Bases of Psychopathology

Introduction

The case is based on a young girl known as Gina Strowalski, who was a 23 year-old part-time student at a local community college who also worked as a barista at a local coffee shop. She lived with her parents and two sisters. She experienced some mental problems at various occasions. Gina collapsed one day at her graduate school and was brought to emergency for medical checkup. The doctors made a diagnosis that Gina suffered from high level of fatigue and it was affecting her quite badly. All these factors have given a rise to the clinical diagnosis known as Psychopathology. The application of this diagnosis in such a situation is quite important. Therefore, all the issues related to bases of psychopathology will be discussed in detail.

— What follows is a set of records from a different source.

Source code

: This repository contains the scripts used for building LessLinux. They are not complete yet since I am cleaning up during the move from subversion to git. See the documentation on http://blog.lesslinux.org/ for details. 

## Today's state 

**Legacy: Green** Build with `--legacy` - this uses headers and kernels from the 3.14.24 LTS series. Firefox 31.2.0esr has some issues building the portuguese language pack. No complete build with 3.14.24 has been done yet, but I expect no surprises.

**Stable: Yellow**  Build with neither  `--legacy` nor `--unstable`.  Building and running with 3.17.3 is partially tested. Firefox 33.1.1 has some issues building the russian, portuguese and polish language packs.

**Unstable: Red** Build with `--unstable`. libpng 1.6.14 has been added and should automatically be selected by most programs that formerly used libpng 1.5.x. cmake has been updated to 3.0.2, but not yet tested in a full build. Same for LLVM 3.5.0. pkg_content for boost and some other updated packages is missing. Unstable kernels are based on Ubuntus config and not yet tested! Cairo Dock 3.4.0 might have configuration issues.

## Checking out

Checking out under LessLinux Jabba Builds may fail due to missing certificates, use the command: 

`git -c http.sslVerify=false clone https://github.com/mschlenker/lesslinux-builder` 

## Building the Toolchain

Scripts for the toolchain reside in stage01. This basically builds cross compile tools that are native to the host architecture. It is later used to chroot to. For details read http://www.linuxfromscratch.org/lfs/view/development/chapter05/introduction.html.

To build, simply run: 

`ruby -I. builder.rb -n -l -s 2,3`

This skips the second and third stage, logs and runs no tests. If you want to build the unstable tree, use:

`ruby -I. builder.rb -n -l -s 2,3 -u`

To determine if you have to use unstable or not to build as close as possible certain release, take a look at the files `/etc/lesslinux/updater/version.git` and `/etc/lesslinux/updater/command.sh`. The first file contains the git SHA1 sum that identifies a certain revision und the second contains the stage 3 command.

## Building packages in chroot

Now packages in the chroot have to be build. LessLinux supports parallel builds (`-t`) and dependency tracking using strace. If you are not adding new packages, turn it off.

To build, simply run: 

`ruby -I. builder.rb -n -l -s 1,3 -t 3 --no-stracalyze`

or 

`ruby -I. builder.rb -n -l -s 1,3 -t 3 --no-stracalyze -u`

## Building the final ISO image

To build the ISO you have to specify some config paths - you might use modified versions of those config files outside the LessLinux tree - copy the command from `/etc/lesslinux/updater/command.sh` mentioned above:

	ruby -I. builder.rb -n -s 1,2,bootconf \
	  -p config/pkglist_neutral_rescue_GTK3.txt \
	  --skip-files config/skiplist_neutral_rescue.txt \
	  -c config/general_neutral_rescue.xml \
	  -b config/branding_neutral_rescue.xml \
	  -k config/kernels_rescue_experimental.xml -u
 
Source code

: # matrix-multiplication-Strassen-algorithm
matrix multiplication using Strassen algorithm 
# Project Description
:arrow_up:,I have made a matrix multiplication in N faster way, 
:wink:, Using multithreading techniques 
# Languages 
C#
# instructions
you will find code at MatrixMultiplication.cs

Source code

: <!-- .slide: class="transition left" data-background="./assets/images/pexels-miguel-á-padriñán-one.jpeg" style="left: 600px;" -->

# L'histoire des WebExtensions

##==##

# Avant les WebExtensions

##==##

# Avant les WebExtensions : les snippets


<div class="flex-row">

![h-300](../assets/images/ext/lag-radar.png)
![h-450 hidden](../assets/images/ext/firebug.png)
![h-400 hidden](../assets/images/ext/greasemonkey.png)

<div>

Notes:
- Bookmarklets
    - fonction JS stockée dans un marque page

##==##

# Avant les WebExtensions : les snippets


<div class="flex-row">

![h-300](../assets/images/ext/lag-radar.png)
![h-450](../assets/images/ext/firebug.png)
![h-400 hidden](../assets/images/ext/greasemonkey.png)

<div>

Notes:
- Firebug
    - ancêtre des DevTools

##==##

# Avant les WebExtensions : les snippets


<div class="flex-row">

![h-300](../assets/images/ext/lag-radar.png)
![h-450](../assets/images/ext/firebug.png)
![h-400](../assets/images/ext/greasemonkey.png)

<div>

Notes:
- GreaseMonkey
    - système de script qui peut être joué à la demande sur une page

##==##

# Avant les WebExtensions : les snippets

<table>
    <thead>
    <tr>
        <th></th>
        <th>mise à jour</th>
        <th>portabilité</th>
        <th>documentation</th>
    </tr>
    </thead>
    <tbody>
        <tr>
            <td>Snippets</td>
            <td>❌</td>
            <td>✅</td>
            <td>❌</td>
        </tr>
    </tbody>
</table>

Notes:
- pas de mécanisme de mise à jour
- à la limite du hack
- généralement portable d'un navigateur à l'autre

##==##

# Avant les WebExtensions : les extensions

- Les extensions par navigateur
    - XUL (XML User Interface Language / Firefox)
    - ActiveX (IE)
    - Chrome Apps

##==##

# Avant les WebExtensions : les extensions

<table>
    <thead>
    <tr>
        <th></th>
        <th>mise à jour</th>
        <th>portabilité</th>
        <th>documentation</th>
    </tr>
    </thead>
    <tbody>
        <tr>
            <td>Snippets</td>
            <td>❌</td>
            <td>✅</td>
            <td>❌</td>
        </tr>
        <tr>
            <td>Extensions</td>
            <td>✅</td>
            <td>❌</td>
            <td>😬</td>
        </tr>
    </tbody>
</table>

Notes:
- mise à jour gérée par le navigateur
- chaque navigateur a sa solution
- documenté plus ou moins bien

Overview of psychoanalysis of Gina Psychoanalysis, in theory and in practice, has historically privileged the parent child relationship. There is a cultural sensibility to this tradition, as it is commonly understood that parents, both genetically and socially, are prominent players in determining who their children become as adults. This social and cultural emphasis has guided the development of psychoanalytic theory and its application from Freud's theory of the Oedipus complex to contemporary clinicians' work in the treatment room. When a patient enters analytic treatment, the basic concept of the importance of the parent, as an external figure and an internal object, can easily guide the analytic couple toward an emphasis on the patient's relationships with her parents. Clinicians are trained to think in complex ways about a patient's parents, the impact of the primary parental objects henceforth referred to as mother, the importance of the child's earliest experiences, and the ways that the child internalizes the parents, to name a few but there is minimal, if any, focus on the sibling relationship even though most children in America grow up with siblings, the average number of children per household is 1.88. There is limited psychoanalytic literature on siblings and, with the exception of a description of sibling identifications that was presented by the researchers in 1982; there is virtually no theoretical framework for conceptualizing and attending to the dynamics of siblings. Further overlooked are the nuances of sibling dyads and the interrelationship of the parent-child and child-sibling dyads. If people understand the parent-child relationship to be crucial to psychological development, then it must also be considered when examining the sibling relationship. This author argues that the two relationships (sibling-sibling and parent-child), when present, are dynamically interrelated and that one's psychological development may be meaningfully influenced by both mother and sibling.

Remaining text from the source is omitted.